@Rob.D gave great advice on mounting your frags. In regards to only having so so success, I was in that same boat about 18 months ago. I had always been very successful with softies and LPS but never SPS. For me, it was a combination of issues. One issue was I did not have adequate par. I just assumed I was running enough. I use kessil lights also, and while they are great at providing wide, even coverage, they are not necessarily power houses. You should borrow a par meter to measure your levels in your tank if you haven't done so. Softies and LPS don't require near tge intensity that some SPS need to thrive.

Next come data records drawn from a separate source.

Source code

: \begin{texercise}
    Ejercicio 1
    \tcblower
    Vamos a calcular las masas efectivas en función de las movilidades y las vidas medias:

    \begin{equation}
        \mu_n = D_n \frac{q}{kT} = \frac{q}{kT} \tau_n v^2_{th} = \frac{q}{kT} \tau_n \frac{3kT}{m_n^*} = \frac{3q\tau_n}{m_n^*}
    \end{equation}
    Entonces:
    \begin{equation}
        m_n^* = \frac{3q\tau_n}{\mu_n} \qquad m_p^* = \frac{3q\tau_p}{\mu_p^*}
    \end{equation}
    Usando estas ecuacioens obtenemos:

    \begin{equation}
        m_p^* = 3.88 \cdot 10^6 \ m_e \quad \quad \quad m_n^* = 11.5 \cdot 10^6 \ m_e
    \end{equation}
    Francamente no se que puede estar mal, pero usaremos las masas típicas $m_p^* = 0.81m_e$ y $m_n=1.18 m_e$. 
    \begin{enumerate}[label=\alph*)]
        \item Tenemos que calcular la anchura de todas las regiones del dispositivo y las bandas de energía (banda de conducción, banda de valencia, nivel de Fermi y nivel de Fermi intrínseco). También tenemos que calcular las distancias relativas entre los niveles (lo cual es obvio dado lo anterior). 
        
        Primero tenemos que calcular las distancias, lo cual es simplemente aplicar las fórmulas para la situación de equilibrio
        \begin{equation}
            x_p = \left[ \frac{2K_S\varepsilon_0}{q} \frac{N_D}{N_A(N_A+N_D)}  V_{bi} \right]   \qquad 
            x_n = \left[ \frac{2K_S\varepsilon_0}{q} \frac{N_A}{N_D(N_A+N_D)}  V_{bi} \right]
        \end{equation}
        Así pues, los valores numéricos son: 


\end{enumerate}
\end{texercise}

I recently took PAR readings and was surprised. We have (4) Kessil 360's over a 6' tank and thought we had AMPLE lighting. What we found was far less PAR than we thought. We've been adjusting intensity up by 5% weekly. We were at 50% peak and now we're at 85% on a 13 hour cycle. We also lowered the lights 2" to 5" above the water. We've considered T5 supplements, but really don't want to get into bulb changes, etc. that we thought we were getting away from when we went from MH to LED. Hopefully, driving the intensity up on the Kessils will provide what our corals need.
My second area of change that improved my sps success is increasing internal flow within the tank. This will be harder for you to do if you are keeping a mixed tank, as it can be difficult balancing lps and sps flow needs. I run around 40 to 50 times tank volume of internal flow within my tank, which is probably 2 to 3 times higher than I ran when i didn't keep sps corals.
We have 1200gph turn through the drip trays / filter media and we have been running (2) Jebao PP8 wave makers for 15 months. We added a gyre type pump (Jebao CP-150) about 3 weeks ago. If the specs are to be believed, that would equate to 93.6 times internal volume and 9.6 times 'sump' flow. ALL corals responded very positively within a week.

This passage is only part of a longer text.